Harvard Medical School

Submission Information

Paper Submission Deadline: August 5, 2019 (THIS IS AN ABSOLUTE DEADLINE)
Notification of Acceptance: September 6, 2019
Poster/Abstract Submission Deadline: November 15, 2019
Conference Date: January 3 - 7, 2020

Papers must be submitted to the PSB paper management system. Please note that the submitted papers are reviewed and accepted on a competitive basis. At least three reviewers will be assigned to each submitted manuscript.

The accepted file formats are: postscript (*.ps) and Adobe Acrobat (*.pdf). Attached files should be named with the last name of the first author (e.g., or altman.pdf). Hardcopy submissions, unprocessed TeX or LaTeX files, or electronic submissions not submitted through the paper management system will be rejected without review.

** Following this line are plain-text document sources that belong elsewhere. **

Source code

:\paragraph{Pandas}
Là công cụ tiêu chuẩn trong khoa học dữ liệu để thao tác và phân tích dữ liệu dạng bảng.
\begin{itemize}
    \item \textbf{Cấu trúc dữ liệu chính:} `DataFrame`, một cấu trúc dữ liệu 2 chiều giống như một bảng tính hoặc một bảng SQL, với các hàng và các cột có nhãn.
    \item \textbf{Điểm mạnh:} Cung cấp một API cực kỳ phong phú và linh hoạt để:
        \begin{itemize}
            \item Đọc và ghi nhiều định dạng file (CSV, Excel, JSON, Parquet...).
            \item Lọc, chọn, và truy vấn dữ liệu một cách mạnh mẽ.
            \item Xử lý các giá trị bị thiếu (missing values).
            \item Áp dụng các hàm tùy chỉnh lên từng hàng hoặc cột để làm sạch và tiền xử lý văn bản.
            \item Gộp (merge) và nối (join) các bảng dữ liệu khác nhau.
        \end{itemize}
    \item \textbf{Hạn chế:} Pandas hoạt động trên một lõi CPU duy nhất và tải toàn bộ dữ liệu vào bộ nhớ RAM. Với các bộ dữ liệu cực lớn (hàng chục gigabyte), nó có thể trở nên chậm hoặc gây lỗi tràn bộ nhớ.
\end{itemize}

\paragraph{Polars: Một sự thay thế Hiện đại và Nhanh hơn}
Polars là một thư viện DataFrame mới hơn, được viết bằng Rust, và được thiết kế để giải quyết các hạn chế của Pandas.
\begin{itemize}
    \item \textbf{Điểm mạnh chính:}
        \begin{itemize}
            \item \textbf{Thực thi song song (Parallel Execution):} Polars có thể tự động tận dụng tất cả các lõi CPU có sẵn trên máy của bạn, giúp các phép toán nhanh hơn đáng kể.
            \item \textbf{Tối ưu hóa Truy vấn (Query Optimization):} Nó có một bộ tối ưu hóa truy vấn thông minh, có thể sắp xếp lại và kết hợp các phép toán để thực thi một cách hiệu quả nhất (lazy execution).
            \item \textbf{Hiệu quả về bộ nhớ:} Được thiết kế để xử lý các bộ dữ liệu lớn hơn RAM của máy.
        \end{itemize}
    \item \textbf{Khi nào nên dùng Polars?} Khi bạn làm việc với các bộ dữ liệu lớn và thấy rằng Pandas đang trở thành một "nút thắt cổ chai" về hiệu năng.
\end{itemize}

Each paper must be accompanied by a cover letter. The cover letter should be the first page of your paper submission. The cover letter must state the following:

  • The email address of the corresponding author
  • The specific PSB session that should review the paper or abstract
  • The submitted paper contains original, unpublished results, and is not currently under consideration elsewhere
  • All co-authors concur with the contents of the paper

Submitted papers are limited to twelve (12) pages (not including the cover letter) in our publication format. Please format your paper according to these instructions. If figures cannot be easily resized and placed precisely in the text, then it should be clear that with appropriate modifications, the total manuscript length would be within the page limit.